03/10/2023
3 de octubre: GLORIOSO TRÁNSITO DE NUESTRO SERÁFICO PADRE SAN FRANCISCO DE ASÍS.
Habían transcurrido ya veinte años desde su conversión. Quedaba así cumplido lo que por
voluntad de Dios le había sido manifestado. Había descansado unos pocos días en aquel lugar, para él tan querido; conociendo que la muerte estaba muy cercana, llamó a dos hermanos e hijos suyos preferidos, y les mandó que, espiritualmente gozosos, cantaran en alta voz las alabanzas del Señor por la muerte que se avecinaba, o más bien, por la Vida que era tan inminente. Y él entonó con la fuerza que pudo aquel salmo de David: «A voz en grito clamo al Señor, a voz en grito suplico al Señor».

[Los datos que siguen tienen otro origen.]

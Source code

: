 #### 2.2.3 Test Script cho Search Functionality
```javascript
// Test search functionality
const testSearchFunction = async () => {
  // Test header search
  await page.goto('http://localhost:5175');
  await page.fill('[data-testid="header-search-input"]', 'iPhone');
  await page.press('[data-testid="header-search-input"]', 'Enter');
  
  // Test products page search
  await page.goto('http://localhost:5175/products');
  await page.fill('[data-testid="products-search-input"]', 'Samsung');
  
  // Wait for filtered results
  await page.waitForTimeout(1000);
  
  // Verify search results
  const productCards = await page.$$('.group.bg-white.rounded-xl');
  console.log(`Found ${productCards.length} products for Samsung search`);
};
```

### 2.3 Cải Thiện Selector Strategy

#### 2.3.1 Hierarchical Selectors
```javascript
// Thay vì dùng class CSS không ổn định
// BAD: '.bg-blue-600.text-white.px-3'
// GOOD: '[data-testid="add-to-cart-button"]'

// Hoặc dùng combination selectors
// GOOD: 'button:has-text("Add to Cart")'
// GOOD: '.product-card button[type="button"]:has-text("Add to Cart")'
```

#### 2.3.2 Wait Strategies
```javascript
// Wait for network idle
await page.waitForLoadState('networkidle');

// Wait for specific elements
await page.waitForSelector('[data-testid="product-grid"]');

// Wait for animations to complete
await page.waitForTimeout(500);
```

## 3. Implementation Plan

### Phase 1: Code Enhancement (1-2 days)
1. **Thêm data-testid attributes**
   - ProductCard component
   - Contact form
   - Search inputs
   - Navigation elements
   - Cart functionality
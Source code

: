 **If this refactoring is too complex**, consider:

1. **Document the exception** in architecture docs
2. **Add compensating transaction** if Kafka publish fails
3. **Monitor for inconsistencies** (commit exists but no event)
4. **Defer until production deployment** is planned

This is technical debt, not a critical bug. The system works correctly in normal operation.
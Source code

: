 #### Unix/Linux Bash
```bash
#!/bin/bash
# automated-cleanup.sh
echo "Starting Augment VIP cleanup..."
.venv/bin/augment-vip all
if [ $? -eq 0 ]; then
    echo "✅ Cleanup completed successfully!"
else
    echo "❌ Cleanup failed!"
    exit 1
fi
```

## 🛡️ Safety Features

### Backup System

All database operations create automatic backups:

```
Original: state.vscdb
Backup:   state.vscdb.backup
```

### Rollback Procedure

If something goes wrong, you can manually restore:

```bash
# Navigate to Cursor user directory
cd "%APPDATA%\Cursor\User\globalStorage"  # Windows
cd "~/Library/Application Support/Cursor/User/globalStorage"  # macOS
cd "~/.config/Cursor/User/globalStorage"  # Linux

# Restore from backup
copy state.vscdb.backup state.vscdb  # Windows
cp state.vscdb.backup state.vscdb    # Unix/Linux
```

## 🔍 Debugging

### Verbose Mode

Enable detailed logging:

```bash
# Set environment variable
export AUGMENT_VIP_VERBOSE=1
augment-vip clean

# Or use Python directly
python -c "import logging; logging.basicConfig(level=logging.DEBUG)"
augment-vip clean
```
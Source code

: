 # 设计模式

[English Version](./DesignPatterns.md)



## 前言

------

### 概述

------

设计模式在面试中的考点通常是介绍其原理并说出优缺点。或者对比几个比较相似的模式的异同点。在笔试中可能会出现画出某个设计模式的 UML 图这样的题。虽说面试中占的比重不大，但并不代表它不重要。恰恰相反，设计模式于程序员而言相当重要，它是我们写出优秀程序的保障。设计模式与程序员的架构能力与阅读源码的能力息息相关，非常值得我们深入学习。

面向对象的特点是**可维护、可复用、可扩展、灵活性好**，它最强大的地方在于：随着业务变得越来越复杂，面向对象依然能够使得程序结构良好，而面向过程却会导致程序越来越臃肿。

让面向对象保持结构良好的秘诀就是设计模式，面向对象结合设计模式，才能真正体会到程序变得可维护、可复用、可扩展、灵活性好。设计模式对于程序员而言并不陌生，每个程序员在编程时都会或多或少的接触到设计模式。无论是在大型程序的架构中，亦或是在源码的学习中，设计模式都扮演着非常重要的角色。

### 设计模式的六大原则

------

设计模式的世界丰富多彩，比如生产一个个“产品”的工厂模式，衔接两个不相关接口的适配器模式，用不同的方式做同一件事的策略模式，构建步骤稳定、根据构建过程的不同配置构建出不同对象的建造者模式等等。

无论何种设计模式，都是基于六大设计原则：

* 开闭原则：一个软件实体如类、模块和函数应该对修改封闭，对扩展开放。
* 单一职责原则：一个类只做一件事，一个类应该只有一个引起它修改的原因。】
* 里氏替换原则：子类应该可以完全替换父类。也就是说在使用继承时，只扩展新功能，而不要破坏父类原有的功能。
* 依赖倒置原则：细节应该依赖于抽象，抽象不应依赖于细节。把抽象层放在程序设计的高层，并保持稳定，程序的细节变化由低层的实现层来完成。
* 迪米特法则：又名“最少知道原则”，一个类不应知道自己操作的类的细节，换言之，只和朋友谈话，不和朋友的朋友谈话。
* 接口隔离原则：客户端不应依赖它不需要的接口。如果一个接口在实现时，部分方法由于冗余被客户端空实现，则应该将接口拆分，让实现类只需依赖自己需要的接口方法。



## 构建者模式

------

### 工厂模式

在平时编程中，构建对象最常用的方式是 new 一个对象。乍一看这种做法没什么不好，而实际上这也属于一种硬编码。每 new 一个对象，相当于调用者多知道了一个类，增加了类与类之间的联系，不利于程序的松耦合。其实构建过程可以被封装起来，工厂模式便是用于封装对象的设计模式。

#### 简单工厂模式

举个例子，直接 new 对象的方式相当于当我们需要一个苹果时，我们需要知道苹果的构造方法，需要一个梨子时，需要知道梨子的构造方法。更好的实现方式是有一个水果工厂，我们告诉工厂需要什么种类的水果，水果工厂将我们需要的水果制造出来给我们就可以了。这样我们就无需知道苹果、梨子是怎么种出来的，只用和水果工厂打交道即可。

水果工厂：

Entre los presentes había un hermano a quien el Santo amaba con un afecto muy distinguido; era él muy solícito de todos los hermanos; viendo este hecho y sabedor del próximo desenlace de la vida del santo, le dijo: «¡Padre bondadoso, mira que los hijos quedan ya sin padre y se ven privados de la verdadera luz de sus ojos! Acuérdate de los huérfanos que abandonas y, perdonadas todas tus culpas, alegra con tu santa bendición tanto a los presentes cuanto a los ausentes». «Hijo mío -respondió el santo-, Dios me
llama.Amis hermanos, tanto a los ausentes como a los presentes,les perdono todas las ofensas y culpas y, en cuanto yo puedo, los absuelvo; cuando les comuniques estas cosas, bendícelos a todos en mi nombre».
Mandó luego que le trajesen el códice de los evangelios, y pidió que se le leyera el Evangelio de san
Juan desde aquellas palabras: «Antes de la fiesta de la Pascua, sabiendo Jesús que había llegado su hora de
pasar de este mundo al Padre...». Ordenó luego que le pusieran un cilicio y que esparcieran ceniza sobre él,
ya que dentro de poco sería tierra y ceniza.
Estando reunidos muchos hermanos, de los que él era padre y guía, y aguardando todos reverentes el feliz desenlace y la consumación dichosa de la vida del santo, se durmió en el Señor.
Conocido esto, se congregó una gran muchedumbre que bendecía a Dios diciendo: «¡Loado y bendito seas tú, Señor Dios nuestro! ¡Gloria y alabanza a ti, Trinidad inefable!».
En alabanza de Cristo y de su siervo Francisco. Amén.